1947. In Europa e nel resto del mondo si crea una fitta rete organizzativa per proteggere i nazisti in fuga; a Roma viene fondato il Movimento Sociale Italiano; Hasan al-Banna, “il figlio di un orologiaio egiziano, lancia il moderno jihad”; Eleanor Roosevelt dirige i lavori per la stesura della Dichiarazione Universale dei Diritti dell’Uomo; a Parigi nasce il New Look di Christian Dior; Banjamin Ferencz dà il via al processo agli Einsatzgruppen; la nave “Exodus”, carica di profughi ebrei, è pronta a salpare alla volta della Palestina; gli Stati Uniti attuano il piano Marshall per ricostruire l’Europa; l’aviatore Kenneth Arnold dichiara di avere avvistato un UFO; Bernard Baruch conia l’espressione “guerra fredda”; avviene la separazione tra Pakistan e India; viene fondato H&M; nasce la CIA; viene inventato il kalashnikov; viene dato alle stampe il libro di Primo Levi Se questo è un uomo; George Orwell scrive 1984; l’Assemblea generale delle Nazioni Unite vota la divisione della Palestina “in due stati indipendenti, uno arabo e uno ebraico, con Gerusalemme sotto amministrazione comune”; l’Europa “pullula di bambini […] sopravvissuti” alla Seconda guerra mondiale, tra questi c’è Joszéf che è stato accolto in un orfanotrofio, nella Germania del Sud…
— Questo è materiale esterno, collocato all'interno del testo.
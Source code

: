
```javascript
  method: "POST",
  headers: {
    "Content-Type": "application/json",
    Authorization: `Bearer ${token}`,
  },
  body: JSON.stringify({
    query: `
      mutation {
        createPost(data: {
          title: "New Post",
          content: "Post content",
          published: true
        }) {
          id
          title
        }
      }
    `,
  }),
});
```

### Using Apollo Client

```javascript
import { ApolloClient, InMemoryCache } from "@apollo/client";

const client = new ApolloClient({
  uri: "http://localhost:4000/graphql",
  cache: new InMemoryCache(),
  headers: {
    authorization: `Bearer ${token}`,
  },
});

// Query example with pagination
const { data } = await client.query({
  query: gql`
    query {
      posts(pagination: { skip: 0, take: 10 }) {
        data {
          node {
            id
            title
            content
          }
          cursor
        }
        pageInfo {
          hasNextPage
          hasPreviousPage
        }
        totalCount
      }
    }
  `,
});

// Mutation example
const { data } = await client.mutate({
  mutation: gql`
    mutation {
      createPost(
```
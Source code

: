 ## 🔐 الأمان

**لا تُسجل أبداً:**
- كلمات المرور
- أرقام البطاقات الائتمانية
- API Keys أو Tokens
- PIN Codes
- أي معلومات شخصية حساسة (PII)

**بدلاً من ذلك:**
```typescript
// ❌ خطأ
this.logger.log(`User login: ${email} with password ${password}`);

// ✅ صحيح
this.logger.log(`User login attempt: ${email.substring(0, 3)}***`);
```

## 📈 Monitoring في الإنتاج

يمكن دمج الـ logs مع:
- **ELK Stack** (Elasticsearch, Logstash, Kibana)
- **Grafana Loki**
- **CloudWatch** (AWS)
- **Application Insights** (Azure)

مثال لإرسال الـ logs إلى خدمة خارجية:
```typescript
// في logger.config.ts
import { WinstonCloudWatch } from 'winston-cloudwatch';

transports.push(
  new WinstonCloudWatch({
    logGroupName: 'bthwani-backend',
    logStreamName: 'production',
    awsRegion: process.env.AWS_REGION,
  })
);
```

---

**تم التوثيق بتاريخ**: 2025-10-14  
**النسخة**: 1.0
1947, il primo libro della scrittrice e giornalista svedese Elisabeth Åsbrink a essere stato tradotto in Italia, è un saggio dal doppio valore, quello storico e quello autobiografico, una fitta trama di parole che indagano eventi e personaggi della storia, ma che seguono anche le linee del cuore, quelle che conducono alle proprie radici, quelle di Elisabeth Åsbrink. Ed è sulla scia di questo doppio valore che la Åsbrink da un lato ha tracciato un interessante resoconto sui fatti che hanno segnato l’epoca contemporanea, a cavallo degli ultimi anni del Secondo conflitto mondiale e degli anni successivi, e dall’altro ha raccontato i propri ricordi famigliari incentrati sulla figura di suo padre (l’orfano Joszéf) formatisi prima, durante e dopo il secondo conflitto mondiale e che le sono stati trasmessi dalle testimonianze dei suoi cari. Lo ha fatto analizzando specificatamente il 1947 perché in questo anno “tutto si muove vibrante, senza stabilità e senza meta, perché ogni possibilità è ancora aperta”. Attenta, precisa, munita di una solida documentazione nell’esporre i fatti storici, amorevole e avvolgente nel ricordare le sue radici, la scrittrice svedese ha così confezionato un lavoro di tutto rispetto che incuriosisce e tiene alta l’attenzione, un lavoro che non delude.